The album's lone guest is Rachel Benbow Murdy, band founder Mike Doughty's ex-girlfriend, who supplies a vocal on "Janine." Doughty had Murdy go out to a payphone in Sheridan Square in New York and improvise a long, meandering song into their answering machine. Recorded a year before the Ruby sessions, Doughty and bass player Sebastian Steinberg recorded the tune at the avant-garde jazz club The Knitting Factory during the daytime, when the club was closed, with club soundperson James McLean. McLean put a mic on the answering machine, which Doughty had brought to the session.
Ruby was named after Ruby Froom, daughter of record producer Mitchell Froom--a frequent collaborator of Ruby Vroom producer Tchad Blake--and singer/songwriter Suzanne Vega.

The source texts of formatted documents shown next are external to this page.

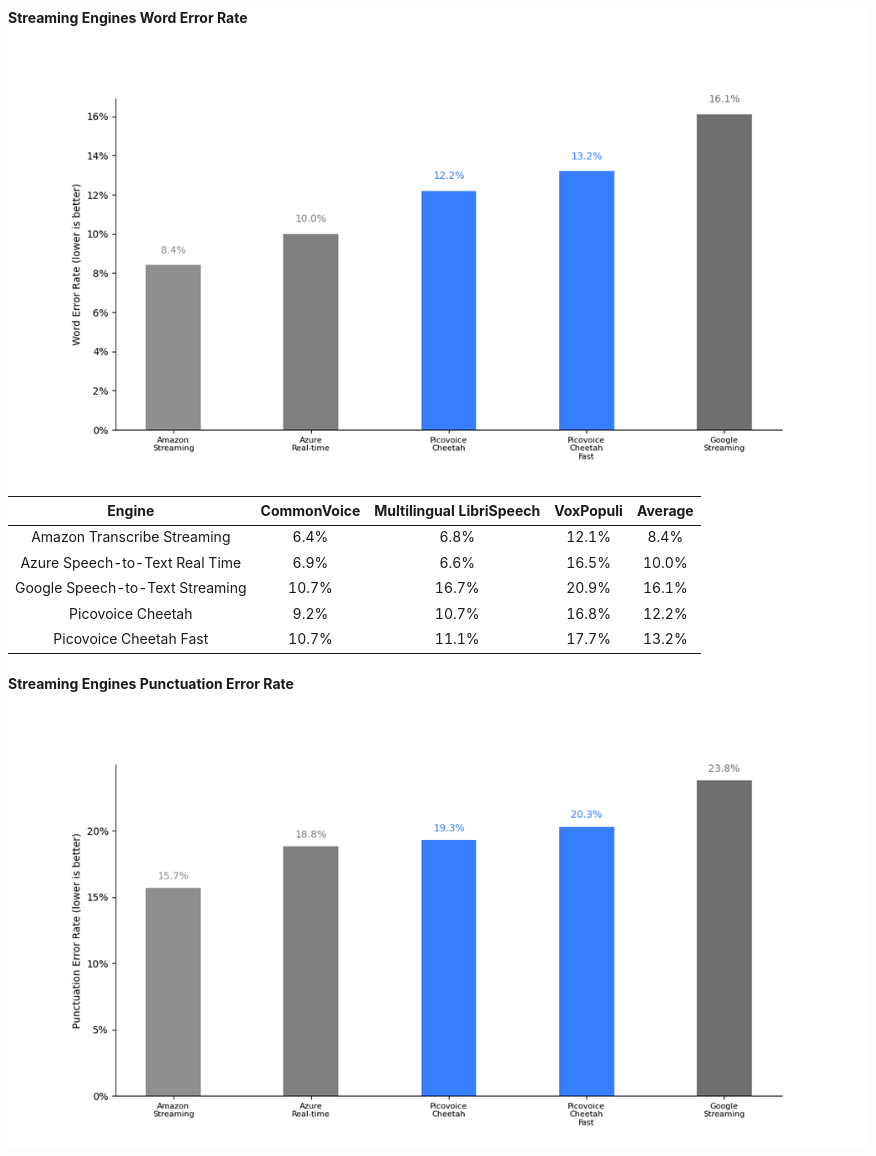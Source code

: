 #### Streaming Engines Word Error Rate

![](results/plots/WER_DE_ST.png)

|             Engine             | CommonVoice | Multilingual LibriSpeech  | VoxPopuli | Average |
|:------------------------------:|:-----------:|:-------------------------:|:---------:|:-------:|
|   Amazon Transcribe Streaming  |    6.4%     |          6.8%             |   12.1%   |  8.4%   |
|  Azure Speech-to-Text Real Time|    6.9%     |          6.6%             |   16.5%   |  10.0%  |
| Google Speech-to-Text Streaming|    10.7%    |          16.7%            |   20.9%   |  16.1%  |
|       Picovoice Cheetah        |    9.2%     |          10.7%            |   16.8%   |  12.2%  |
|     Picovoice Cheetah Fast     |    10.7%    |          11.1%            |   17.7%   |  13.2%  |

#### Streaming Engines Punctuation Error Rate

![](results/plots/PER_DE_ST.png)
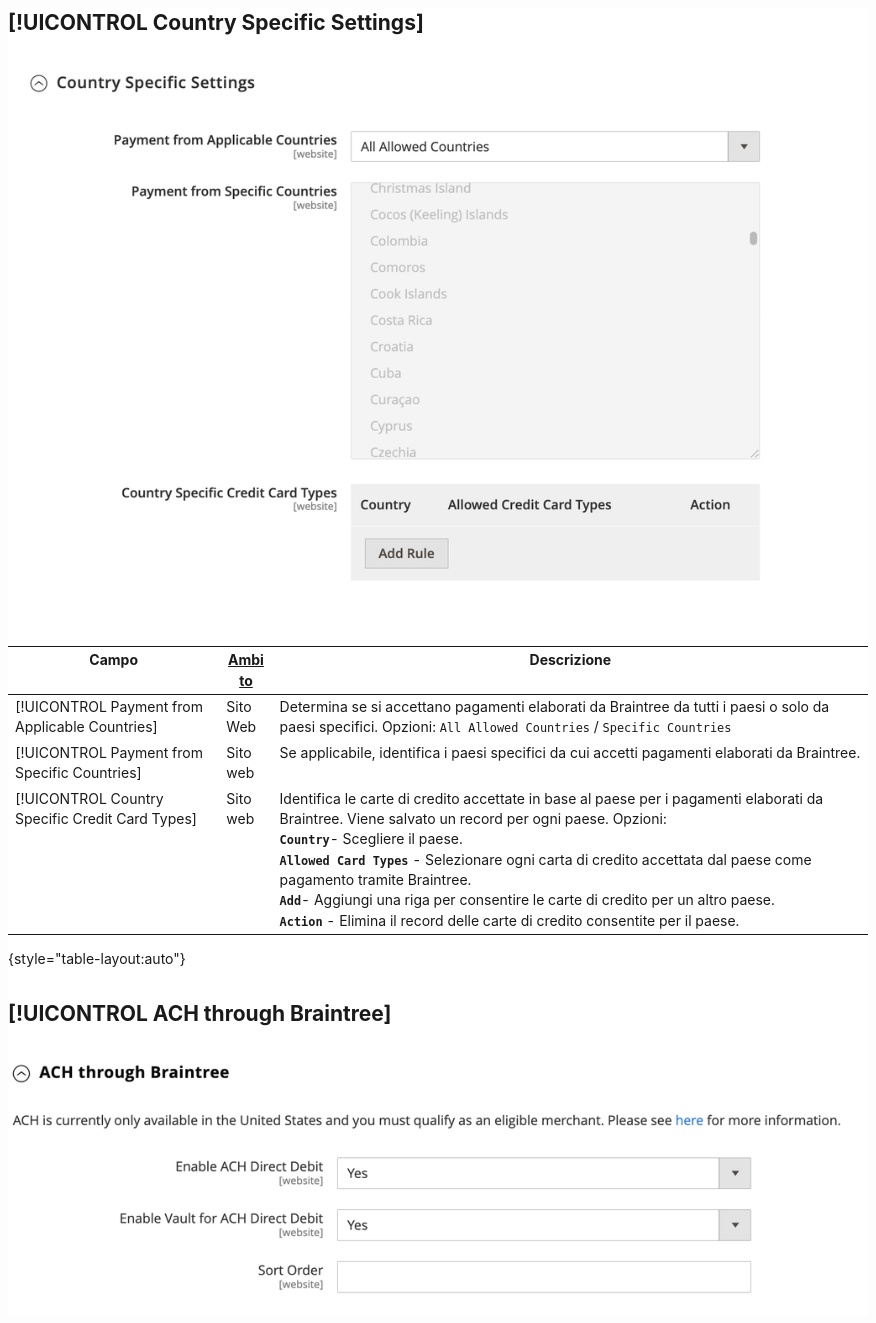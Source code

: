 ## [!UICONTROL Country Specific Settings]

![Impostazioni specifiche per paese](./assets/payment-methods-braintree-country-specific-config.png)

| Campo | [Ambito](../../getting-started/websites-stores-views.md#scope-settings) | Descrizione |
|--- |--- |--- |
| [!UICONTROL Payment from Applicable Countries] | Sito Web | Determina se si accettano pagamenti elaborati da Braintree da tutti i paesi o solo da paesi specifici. Opzioni: `All Allowed Countries` / `Specific Countries` |
| [!UICONTROL Payment from Specific Countries] | Sito web | Se applicabile, identifica i paesi specifici da cui accetti pagamenti elaborati da Braintree. |
| [!UICONTROL Country Specific Credit Card Types] | Sito web | Identifica le carte di credito accettate in base al paese per i pagamenti elaborati da Braintree. Viene salvato un record per ogni paese. Opzioni: <br/>**`Country`**- Scegliere il paese.<br/>**`Allowed Card Types`** - Selezionare ogni carta di credito accettata dal paese come pagamento tramite Braintree. <br/>**`Add`**- Aggiungi una riga per consentire le carte di credito per un altro paese.<br/>**`Action`** - Elimina il record delle carte di credito consentite per il paese. |

{style="table-layout:auto"}

## [!UICONTROL ACH through Braintree]

![ACH tramite Braintree](./assets/payment-methods-braintree-ach-config.png)
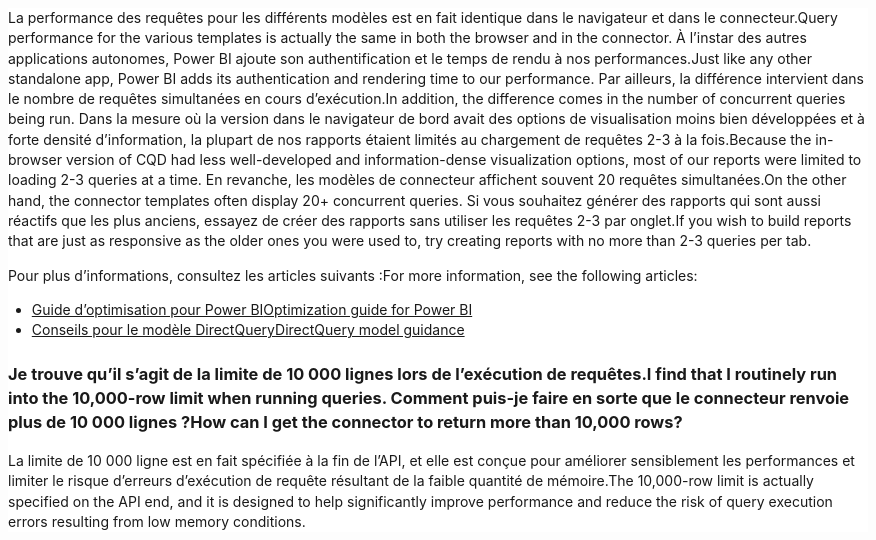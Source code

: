 <span data-ttu-id="ef2fd-221">La performance des requêtes pour les différents modèles est en fait identique dans le navigateur et dans le connecteur.</span><span class="sxs-lookup"><span data-stu-id="ef2fd-221">Query performance for the various templates is actually the same in both the browser and in the connector.</span></span>  <span data-ttu-id="ef2fd-222">À l’instar des autres applications autonomes, Power BI ajoute son authentification et le temps de rendu à nos performances.</span><span class="sxs-lookup"><span data-stu-id="ef2fd-222">Just like any other standalone app, Power BI adds its authentication and rendering time to our performance.</span></span> <span data-ttu-id="ef2fd-223">Par ailleurs, la différence intervient dans le nombre de requêtes simultanées en cours d’exécution.</span><span class="sxs-lookup"><span data-stu-id="ef2fd-223">In addition, the difference comes in the number of concurrent queries being run.</span></span> <span data-ttu-id="ef2fd-224">Dans la mesure où la version dans le navigateur de bord avait des options de visualisation moins bien développées et à forte densité d’information, la plupart de nos rapports étaient limités au chargement de requêtes 2-3 à la fois.</span><span class="sxs-lookup"><span data-stu-id="ef2fd-224">Because the in-browser version of CQD had less well-developed and information-dense visualization options, most of our reports were limited to loading 2-3 queries at a time.</span></span> <span data-ttu-id="ef2fd-225">En revanche, les modèles de connecteur affichent souvent 20 requêtes simultanées.</span><span class="sxs-lookup"><span data-stu-id="ef2fd-225">On the other hand, the connector templates often display 20+ concurrent queries.</span></span> <span data-ttu-id="ef2fd-226">Si vous souhaitez générer des rapports qui sont aussi réactifs que les plus anciens, essayez de créer des rapports sans utiliser les requêtes 2-3 par onglet.</span><span class="sxs-lookup"><span data-stu-id="ef2fd-226">If you wish to build reports that are just as responsive as the older ones you were used to, try creating reports with no more than 2-3 queries per tab.</span></span>

<span data-ttu-id="ef2fd-227">Pour plus d’informations, consultez les articles suivants :</span><span class="sxs-lookup"><span data-stu-id="ef2fd-227">For more information, see the following articles:</span></span> 
- [<span data-ttu-id="ef2fd-228">Guide d’optimisation pour Power BI</span><span class="sxs-lookup"><span data-stu-id="ef2fd-228">Optimization guide for Power BI</span></span>](https://docs.microsoft.com/power-bi/guidance/power-bi-optimization)
- [<span data-ttu-id="ef2fd-229">Conseils pour le modèle DirectQuery</span><span class="sxs-lookup"><span data-stu-id="ef2fd-229">DirectQuery model guidance</span></span>](https://docs.microsoft.com/power-bi/guidance/directquery-model-guidance)

### <a name="i-find-that-i-routinely-run-into-the-10000-row-limit-when-running-queries-how-can-i-get-the-connector-to-return-more-than-10000-rows"></a><span data-ttu-id="ef2fd-230">Je trouve qu’il s’agit de la limite de 10 000 lignes lors de l’exécution de requêtes.</span><span class="sxs-lookup"><span data-stu-id="ef2fd-230">I find that I routinely run into the 10,000-row limit when running queries.</span></span> <span data-ttu-id="ef2fd-231">Comment puis-je faire en sorte que le connecteur renvoie plus de 10 000 lignes ?</span><span class="sxs-lookup"><span data-stu-id="ef2fd-231">How can I get the connector to return more than 10,000 rows?</span></span>

<span data-ttu-id="ef2fd-232">La limite de 10 000 ligne est en fait spécifiée à la fin de l’API, et elle est conçue pour améliorer sensiblement les performances et limiter le risque d’erreurs d’exécution de requête résultant de la faible quantité de mémoire.</span><span class="sxs-lookup"><span data-stu-id="ef2fd-232">The 10,000-row limit is actually specified on the API end, and it is designed to help significantly improve performance and reduce the risk of query execution errors resulting from low memory conditions.</span></span>
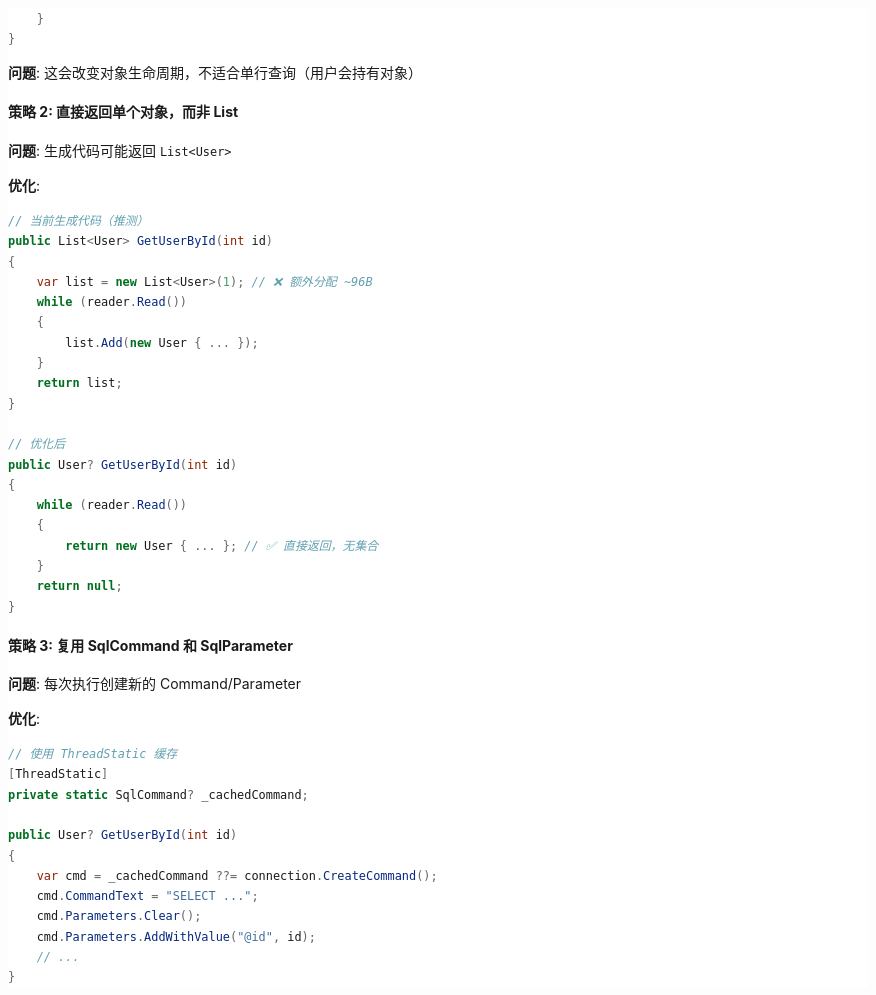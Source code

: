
 ```csharp
    }
}
```

**问题**: 这会改变对象生命周期，不适合单行查询（用户会持有对象）

#### 策略 2: 直接返回单个对象，而非 List

**问题**: 生成代码可能返回 `List<User>`

**优化**:
```csharp
// 当前生成代码（推测）
public List<User> GetUserById(int id)
{
    var list = new List<User>(1); // ❌ 额外分配 ~96B
    while (reader.Read())
    {
        list.Add(new User { ... });
    }
    return list;
}

// 优化后
public User? GetUserById(int id)
{
    while (reader.Read())
    {
        return new User { ... }; // ✅ 直接返回，无集合
    }
    return null;
}
```

#### 策略 3: 复用 SqlCommand 和 SqlParameter

**问题**: 每次执行创建新的 Command/Parameter

**优化**:
```csharp
// 使用 ThreadStatic 缓存
[ThreadStatic]
private static SqlCommand? _cachedCommand;

public User? GetUserById(int id)
{
    var cmd = _cachedCommand ??= connection.CreateCommand();
    cmd.CommandText = "SELECT ...";
    cmd.Parameters.Clear();
    cmd.Parameters.AddWithValue("@id", id);
    // ...
}
```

The album was recorded at Sunset Sound Factory in Hollywood, Blake and Froom's usual haunt--a storage room near the studio's lounge was filled with vintage keyboards and road cases filled with toys--whistles, baby rattles, children's toy xylophones. Many of these ended up in the songs, such as a train whistle played by Doughty on "Uh, Zoom Zip". This was in keeping with Tchad Blake's spirit of maverick experimentation, which included sticking a binaural head-shaped microphone in front of Yuval Gabay's drumkit, sticking a mic in a car muffler, called "the Bone" and sticking that in the drum booth as well, and having Doughty improvise wild, yelling ad-libs on "Casiotone Nation," singing into a cheap amplification system called an Ahuja that Blake bought in India. The speaker was essentially a huge bullhorn atop a stick.